Records from a data collection:
·····
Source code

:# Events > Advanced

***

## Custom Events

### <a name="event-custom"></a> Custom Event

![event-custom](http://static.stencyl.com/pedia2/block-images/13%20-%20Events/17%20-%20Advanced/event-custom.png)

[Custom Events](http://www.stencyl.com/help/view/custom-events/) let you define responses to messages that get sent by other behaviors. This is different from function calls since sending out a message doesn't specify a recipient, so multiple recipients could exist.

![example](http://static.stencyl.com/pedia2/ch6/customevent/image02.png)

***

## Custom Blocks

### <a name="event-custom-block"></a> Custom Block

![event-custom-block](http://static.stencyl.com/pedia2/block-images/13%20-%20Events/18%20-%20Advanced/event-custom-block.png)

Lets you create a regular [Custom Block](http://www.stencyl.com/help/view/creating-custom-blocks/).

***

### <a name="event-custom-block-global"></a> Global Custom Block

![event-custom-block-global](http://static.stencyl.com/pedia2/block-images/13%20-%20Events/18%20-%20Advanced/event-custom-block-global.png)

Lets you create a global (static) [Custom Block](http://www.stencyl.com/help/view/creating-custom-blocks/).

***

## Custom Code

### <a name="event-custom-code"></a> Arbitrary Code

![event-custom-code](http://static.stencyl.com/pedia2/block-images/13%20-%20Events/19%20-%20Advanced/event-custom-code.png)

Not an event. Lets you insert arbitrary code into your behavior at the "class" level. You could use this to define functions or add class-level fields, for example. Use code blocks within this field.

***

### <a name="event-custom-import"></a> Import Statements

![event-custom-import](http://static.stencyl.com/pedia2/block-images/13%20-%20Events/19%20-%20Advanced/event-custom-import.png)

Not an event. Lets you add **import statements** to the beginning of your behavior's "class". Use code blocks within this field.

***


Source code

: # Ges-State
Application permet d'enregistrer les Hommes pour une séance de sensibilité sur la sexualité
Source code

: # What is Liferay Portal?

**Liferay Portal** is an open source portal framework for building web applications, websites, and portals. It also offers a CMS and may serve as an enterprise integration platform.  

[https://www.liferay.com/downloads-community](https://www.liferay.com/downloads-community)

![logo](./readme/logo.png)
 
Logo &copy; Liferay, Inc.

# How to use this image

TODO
·····
** About this task **
Every record must appear in the answer exactly as it appears above.

** Result of this task **
Source code

:# Events > Advanced

***

## Custom Events

### <a name="event-custom"></a> Custom Event

![event-custom](http://static.stencyl.com/pedia2/block-images/13%20-%20Events/17%20-%20Advanced/event-custom.png)

[Custom Events](http://www.stencyl.com/help/view/custom-events/) let you define responses to messages that get sent by other behaviors. This is different from function calls since sending out a message doesn't specify a recipient, so multiple recipients could exist.

![example](http://static.stencyl.com/pedia2/ch6/customevent/image02.png)

***

## Custom Blocks

### <a name="event-custom-block"></a> Custom Block

![event-custom-block](http://static.stencyl.com/pedia2/block-images/13%20-%20Events/18%20-%20Advanced/event-custom-block.png)

Lets you create a regular [Custom Block](http://www.stencyl.com/help/view/creating-custom-blocks/).

***

### <a name="event-custom-block-global"></a> Global Custom Block

![event-custom-block-global](http://static.stencyl.com/pedia2/block-images/13%20-%20Events/18%20-%20Advanced/event-custom-block-global.png)

Lets you create a global (static) [Custom Block](http://www.stencyl.com/help/view/creating-custom-blocks/).

***

## Custom Code

### <a name="event-custom-code"></a> Arbitrary Code

![event-custom-code](http://static.stencyl.com/pedia2/block-images/13%20-%20Events/19%20-%20Advanced/event-custom-code.png)

Not an event. Lets you insert arbitrary code into your behavior at the "class" level. You could use this to define functions or add class-level fields, for example. Use code blocks within this field.

***

### <a name="event-custom-import"></a> Import Statements

![event-custom-import](http://static.stencyl.com/pedia2/block-images/13%20-%20Events/19%20-%20Advanced/event-custom-import.png)

Not an event. Lets you add **import statements** to the beginning of your behavior's "class". Use code blocks within this field.

***


Source code

: # Ges-State
Application permet d'enregistrer les Hommes pour une séance de sensibilité sur la sexualité
Source code

: # What is Liferay Portal?

**Liferay Portal** is an open source portal framework for building web applications, websites, and portals. It also offers a CMS and may serve as an enterprise integration platform.  

[https://www.liferay.com/downloads-community](https://www.liferay.com/downloads-community)

![logo](./readme/logo.png)
 
Logo &copy; Liferay, Inc.

# How to use this image

TODO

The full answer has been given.